Why do I write about my sons Aspergers, and has my reasons changed since I first started writing this blog?
I can’t deny it, they have indeed changed and quite a lot I may add. I’m more passionate about raising awareness now than I was 3 years ago when I first started blogging. There was no specific plan, I didn’t suddenly make the decision to share my story then go looking for somewhere to put it! I guess you could say it was as if myself and WordPress just crossed paths one day and as a result here I am some 3 and 1/2 years on. I quickly discovered that WordPress offered me a platform to off load both my worries as well as achievements, ones that others took for granted, such as managing to get your child dressed and into school that morning or something as simple as your child allowing you to cut his finger nails. Honestly, I never imagined people were reading it or would even want to, right then and there It was purely for my own sanity!
But like most things in life stuff changes and my very first blog comment saw to that! This was received from a mother just like myself, one who understood the daily struggles as well as them times we felt the need to celebrate! I soon began to discover a whole new world, one that consists of those who finally understood my situation. Why? Because they too had a child like mine! Many had already fought a host of battles, others were still fighting for a diagnosis in-order for their child to receive the support they terribly needed.
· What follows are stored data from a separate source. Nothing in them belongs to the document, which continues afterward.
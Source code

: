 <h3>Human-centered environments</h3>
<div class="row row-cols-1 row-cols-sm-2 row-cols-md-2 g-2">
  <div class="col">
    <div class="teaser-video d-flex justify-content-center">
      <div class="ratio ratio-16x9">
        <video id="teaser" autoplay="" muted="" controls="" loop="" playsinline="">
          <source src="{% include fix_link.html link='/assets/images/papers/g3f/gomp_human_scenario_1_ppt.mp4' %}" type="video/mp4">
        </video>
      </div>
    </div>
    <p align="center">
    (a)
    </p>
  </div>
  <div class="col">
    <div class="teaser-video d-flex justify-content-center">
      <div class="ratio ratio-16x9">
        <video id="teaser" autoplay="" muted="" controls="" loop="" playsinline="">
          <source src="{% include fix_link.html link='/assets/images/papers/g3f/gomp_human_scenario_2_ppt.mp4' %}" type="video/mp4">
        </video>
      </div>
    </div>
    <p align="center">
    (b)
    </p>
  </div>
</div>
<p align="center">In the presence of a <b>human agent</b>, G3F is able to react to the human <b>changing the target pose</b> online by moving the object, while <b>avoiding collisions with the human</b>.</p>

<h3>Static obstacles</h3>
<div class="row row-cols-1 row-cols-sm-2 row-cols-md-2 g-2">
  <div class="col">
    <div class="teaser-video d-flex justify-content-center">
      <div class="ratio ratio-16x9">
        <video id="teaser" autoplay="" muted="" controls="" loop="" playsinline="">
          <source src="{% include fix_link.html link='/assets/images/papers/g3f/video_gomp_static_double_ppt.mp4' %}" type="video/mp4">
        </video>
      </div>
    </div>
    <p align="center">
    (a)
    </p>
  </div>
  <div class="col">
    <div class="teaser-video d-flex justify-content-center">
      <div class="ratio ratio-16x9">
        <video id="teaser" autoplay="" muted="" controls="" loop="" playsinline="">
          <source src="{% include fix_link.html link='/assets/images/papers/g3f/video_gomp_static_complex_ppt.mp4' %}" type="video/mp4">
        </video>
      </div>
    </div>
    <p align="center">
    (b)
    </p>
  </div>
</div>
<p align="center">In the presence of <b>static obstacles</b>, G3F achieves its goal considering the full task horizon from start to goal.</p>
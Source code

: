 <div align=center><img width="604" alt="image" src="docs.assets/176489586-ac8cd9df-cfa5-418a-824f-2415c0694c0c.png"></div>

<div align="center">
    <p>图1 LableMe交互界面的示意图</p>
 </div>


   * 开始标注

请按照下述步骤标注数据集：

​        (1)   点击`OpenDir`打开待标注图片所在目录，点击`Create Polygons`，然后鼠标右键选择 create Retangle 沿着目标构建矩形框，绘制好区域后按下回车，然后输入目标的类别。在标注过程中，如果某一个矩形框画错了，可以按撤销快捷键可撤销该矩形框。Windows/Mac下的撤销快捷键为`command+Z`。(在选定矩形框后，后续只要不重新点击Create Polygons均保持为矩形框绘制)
I have some very loyal readers, ones that have been there since day dot! They have witnessed our journey from the very beginning, they have seen myself evolve from a mother plunging into the depths of depression to the person I stand today.
Those watching from the sidelines saw myself try to climb the mountain, continuously falling at many points on the way. There were so many times I felt like giving up, admitting defeat, then with the encouraging words read within a string of comments I’d pull myself up and start climbing again, till I finally reached the top.
It’s actually strange sitting here thinking off all them huge mountains we’ve needed to climb since, and how like the first I’ve continued to fall only to eventually reach the top. As a parent of a child with Aspergers and Special Educational Needs, I’ve found myself stood facing every typical hurdle from diagnosis, discrimination, statementing and of course the big old battle of getting the right educational setting to meet my child’s complex needs. There are plenty of others nested in between and I’m under no illusion that there are plenty more still to come (after all my son is only 11).
Over the years I’ve learnt a lot not only about my child’s Aspergers and various other needs, the system and the ins and outs of education law, but that of myself and the person I had become, my inner passion to help any parent who felt as I once felt, scared, worried and a lone.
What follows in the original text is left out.